Przed starem rozgrywek III ligi zespół rezerw Pogoni Szczecin został wzmocniony trzema nowymi zawodnikami. Szansę występów w granatowo-bordowych barwach otrzymali Kamil Słoma, Oskar Kalenik oraz Szymon Modrzewski.
Niespełna dwudziestoletni Słoma pierwsze piłkarskie kroki stawiał w Resovii Rzeszów. Przed dwoma laty trafił do Ruchu Chorzów, w barwach którego regularnie występował na poziomie Centralnej Ligi Juniorów U19 oraz trzecioligowych rezerw. W poprzednim sezonie utalentowany pomocnik został włączony do kadry pierwszego zespołu. Na poziomie I ligi rozegrał 21 spotkań, z czego aż czternastokrotnie wybiegał na boisko w wyjściowej jedenastce. – To bardzo szybki skrzydłowy. Pograł już trochę na poziomie zawodowym, ale w pewnym momencie znalazł się na lekkim zakręcie i jego kariera trochę wyhamowała. Postaram się pomóc mu w powrocie na właściwą drogę i liczę, że odwdzięczy się bramkami i asystami w meczach ligowych – ocenia zawodnika trener Tychowski.
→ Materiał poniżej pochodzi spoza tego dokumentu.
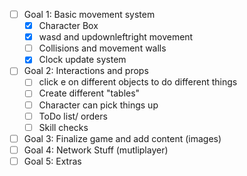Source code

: - [ ] Goal 1: Basic movement system
	- [x] Character Box
	- [x] wasd and updownleftright movement
	- [ ] Collisions and movement walls
	- [x] Clock update system
- [ ] Goal 2: Interactions and props
	- [ ] click e on different objects to do different things
	- [ ] Create different "tables" 
	- [ ] Character can pick things up
	- [ ] ToDo list/ orders
	- [ ] Skill checks
- [ ] Goal 3: Finalize game and add content (images)
- [ ] Goal 4: Network Stuff (mutliplayer)
- [ ] Goal 5: Extras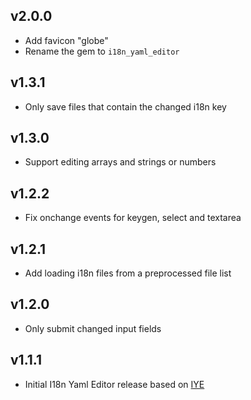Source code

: ## v2.0.0
* Add favicon "globe"
* Rename the gem to `i18n_yaml_editor`

## v1.3.1
* Only save files that contain the changed i18n key

## v1.3.0
* Support editing arrays and strings or numbers

## v1.2.2
* Fix onchange events for keygen, select and textarea

## v1.2.1
* Add loading i18n files from a preprocessed file list

## v1.2.0
* Only submit changed input fields

## v1.1.1
* Initial I18n Yaml Editor release based on [IYE](https://github.com/firmafon/iye)
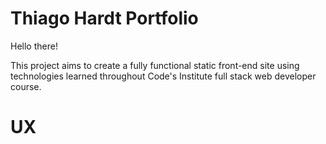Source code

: # Thiago Hardt Portfolio

Hello there!

This project aims to create a fully functional static front-end site using technologies learned throughout Code's Institute full stack web developer course.

# UX


<!--stackedit_data:
eyJoaXN0b3J5IjpbNzAyOTkzODQzLC0xNjExMjQ0MDkwLC0xNj
Q5NjU2NjUwXX0=
-->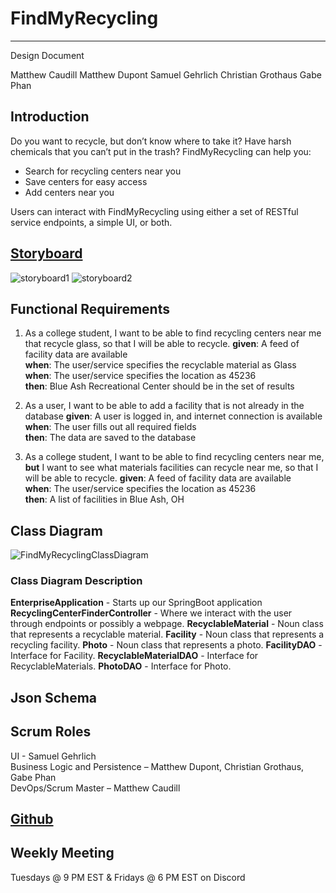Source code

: # FindMyRecycling

---

Design Document

Matthew Caudill
Matthew Dupont
Samuel Gehrlich
Christian Grothaus
Gabe Phan

## Introduction

Do you want to recycle, but don’t know where to take it? Have harsh chemicals that you can’t put in the trash? FindMyRecycling can help you:

-	Search for recycling centers near you
-	Save centers for easy access
-	Add centers near you

Users can interact with FindMyRecycling using either a set of RESTful service endpoints, a simple UI, or both.  

## [Storyboard](https://projects.invisionapp.com/prototype/cl7x0sb6b000am501n3cni6cn/play)  

![storyboard1](https://user-images.githubusercontent.com/82420942/189517173-75542ec1-e141-4572-a6b0-243d04a5ff99.png)
![storyboard2](https://user-images.githubusercontent.com/82420942/189517177-f17d447f-3a39-4579-8bb6-4c3f65687047.png)

## Functional Requirements

1.	As a college student, I want to be able to find recycling centers near me that recycle glass, so that I will be able to recycle.
**given**: A feed of facility data are available  
**when**: The user/service specifies the recyclable material as Glass  
**when**: The user/service specifies the location as 45236  
**then**: Blue Ash Recreational Center should be in the set of results  

2.	As a user, I want to be able to add a facility that is not already in the database
**given**: A user is logged in, and internet connection is available  
**when**: The user fills out all required fields  
**then**: The data are saved to the database  

3.	As a college student, I want to be able to find recycling centers near me, **but** I want to see what materials   facilities can recycle near me, so that I will be able to recycle.
**given**: A feed of facility data are available  
**when**: The user/service specifies the location as 45236  
**then**: A list of facilities in Blue Ash, OH  

## Class Diagram

![FindMyRecyclingClassDiagram](https://user-images.githubusercontent.com/82420942/189517489-235ab46c-3bcc-47cf-88d3-48c73023a28f.jpg)

### Class Diagram Description

**EnterpriseApplication** - Starts up our SpringBoot application
**RecyclingCenterFinderController** - Where we interact with the user through endpoints or possibly a webpage.
**RecyclableMaterial** - Noun class that represents a recyclable material.
**Facility** - Noun class that represents a recycling facility.
**Photo** - Noun class that represents a photo.
**FacilityDAO** - Interface for Facility.
**RecyclableMaterialDAO** - Interface for RecyclableMaterials.
**PhotoDAO** - Interface for Photo.

## Json Schema

## Scrum Roles  

UI - Samuel Gehrlich   
Business Logic and Persistence – Matthew Dupont, Christian Grothaus, Gabe Phan  
DevOps/Scrum Master – Matthew Caudill  

## [Github](https://github.com/Smoofington/FindMyRecyclingIntellijIDEA)  

## Weekly Meeting  
Tuesdays @ 9 PM EST & Fridays @ 6 PM EST on Discord
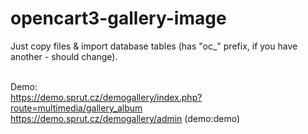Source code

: # opencart3-gallery-image

Just copy files & import database tables (has "oc_" prefix, if you have another - should change).<br /><br />

Demo: <br />
https://demo.sprut.cz/demogallery/index.php?route=multimedia/gallery_album<br />
https://demo.sprut.cz/demogallery/admin (demo:demo)<br />
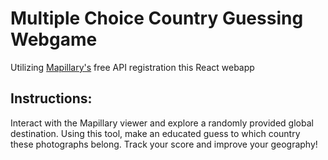 # Multiple Choice Country Guessing Webgame

Utilizing [Mapillary's]([https://babeljs.io/](https://www.mapillary.com/developer)) free API registration this React webapp 

## Instructions:

Interact with the Mapillary viewer and explore a randomly provided global destination. Using this tool, make an educated guess to which country these photographs belong. Track your score and improve your geography!
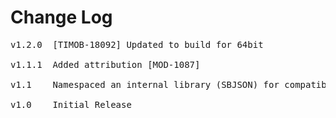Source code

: # Change Log
<pre>
v1.2.0  [TIMOB-18092] Updated to build for 64bit

v1.1.1	Added attribution [MOD-1087]
	
v1.1	Namespaced an internal library (SBJSON) for compatibility with other modules that use SBJSON and cannot be changed (Brightcove) [MOD-507]

v1.0    Initial Release
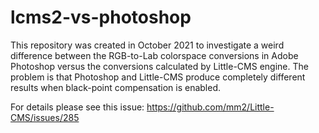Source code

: # lcms2-vs-photoshop

This repository was created in October 2021 to investigate a weird difference between the RGB-to-Lab colorspace conversions
in Adobe Photoshop versus the conversions calculated by Little-CMS engine. The problem is that Photoshop and Little-CMS
produce completely different results when black-point compensation is enabled.

For details please see this issue: https://github.com/mm2/Little-CMS/issues/285
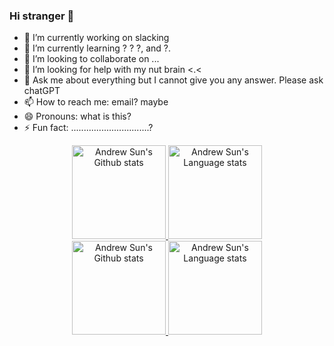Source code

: ### Hi stranger 👋

- 🔭 I’m currently working on slacking
- 🌱 I’m currently learning ? ? ?, and ?.
- 👯 I’m looking to collaborate on ...
- 🤔 I’m looking for help with my nut brain <.<
- 💬 Ask me about everything but I cannot give you any answer. Please ask chatGPT
- 📫 How to reach me: email? maybe
- 😄 Pronouns: what is this?
- ⚡ Fun fact: ...............................?


<!-- Light Mode -->
<div align="center"> 
<a href="https://github.com/anuraghazra/github-readme-stats#gh-light-mode-only">
<img height=150 src="https://github-readme-stats-psfkrs202-tyriongump.vercel.app/api/top-langs/?username=TyrionGump&exclude_repo=github-readme-stats,Online_Hailing_System&count_private=true&layout=compact&langs_count=6&hide_border=true&role=owner,collaborator&theme=transparent" alt="Andrew Sun's Github stats" />
</a>
  
<a href="https://github.com/anuraghazra/github-readme-stats#gh-light-mode-only">
<img height=150 src="https://github-readme-stats-psfkrs202-tyriongump.vercel.app/api/top-langs/?username=TyrionGump&layout=compact&langs_count=6&count_private=true&hide_border=true&role=owner,collaborator&theme=transparent" alt="Andrew Sun's Language stats" />
</a>
</div>

<!-- Dark Mode -->
<div align="center"> 
<a href="https://github.com/anuraghazra/github-readme-stats#gh-dark-mode-only">
<img height=150 src="https://github-readme-stats-psfkrs202-tyriongump.vercel.app/api?username=TyrionGump&show_icons=true&count_private=true&line_height=28&hide_border=true&card_width=450&role=owner,collaborator&theme=radical&bg_color=0D1117" alt="Andrew Sun's Github stats" />
</a>

<a href="https://github.com/anuraghazra/github-readme-stats#gh-dark-mode-only">
<img height=150 src="https://github-readme-stats-psfkrs202-tyriongump.vercel.app/api/top-langs/?username=TyrionGump&exclude_repo=github-readme-stats,Online_Hailing_System&count_private=true&layout=compact&langs_count=6&hide_border=true&role=owner,collaborator&theme=radical&bg_color=0D1117" alt="Andrew Sun's Language stats" />
</a>
</div>

<!-- <picture>
<source 
  srcset="https://github-readme-stats-git-masterrstaa-rickstaa.vercel.app/api?username=TyrionGump&show_icons=true&count_private=true&line_height=28&hide_border=true&card_width=450&role=owner,collaborator&theme=radical&bg_color=ffffff00"
  media="(prefers-color-scheme: dark)"
/>
<source
  srcset="https://github-readme-stats-git-masterrstaa-rickstaa.vercel.app/api?username=TyrionGump&show_icons=true&count_private=true&line_height=28&hide_border=true&card_width=450&role=owner,collaborator&theme=transparent"
  media="(prefers-color-scheme: light)"
/>
<img src="https://github-readme-stats-git-masterrstaa-rickstaa.vercel.app/api?username=TyrionGump&show_icons=true&count_private=true&line_height=28&hide_border=true&card_width=450&role=owner,collaborator&theme=radical&bg_color=ffffff00" alt="Andrew Sun's Github stats" height="150"/>
</picture> -->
Oskar Kalenik jest rodowitym szczecinianinem. Dotychczas związany był z Salosem, w barwach którego przeszedł przez wszystkie szczeble szkolenia. W ostatnim sezonie regularnie występował w drużynie juniorów starszych, która nie zdołała utrzymać się w Centralnej Lidze Juniorów U19. Przed dwoma laty utalentowany pomocnik przebywał na testach w niemieckim FSV Mainz. – Oskar świetnie czuje się z piłką przy nodze. Dużo widzi na boisku, dużo pracuje. Do tego ma niesamowite stałe fragmenty gry. Poza kwestiami czysto sportowymi zależało mi również na tym chłopaków, bo jest stąd. Ja lubię zawodników ze Szczecina i uważam, że musimy na nich stawiać i dawać im szansę – mówi szkoleniowiec Pogoni.
Szymon Modrzewski – który w listopadzie obchodził będzie siedemnaste urodziny – od najmłodszych lat związany był z Motorem Lubawa. Pomimo młodego wieku na swoim koncie ma już debiut na seniorskim poziomie – w barwach pierwszego zespołu mierzył się na poziomie III ligi z ŁKS-em Łódź oraz Sokołem Aleksandrów Łódzki. – To młody napastnik, którego ogromną przewagą jest to, że gra nieszablonowo. Wygląda niepozornie – podejrzewam, że na sam jego widok obrońcy rywala nie będą drżeli – ale ma dużą łatwość w dochodzeniu do sytuacji strzeleckich i zdobywaniu bramek – tłumaczy trener Tychowski.
Cała trójka trenowała z drużyną rezerw od początku okresu przygotowawczego. W pięciu meczach kontrolnych łącznie strzelili siedem bramek.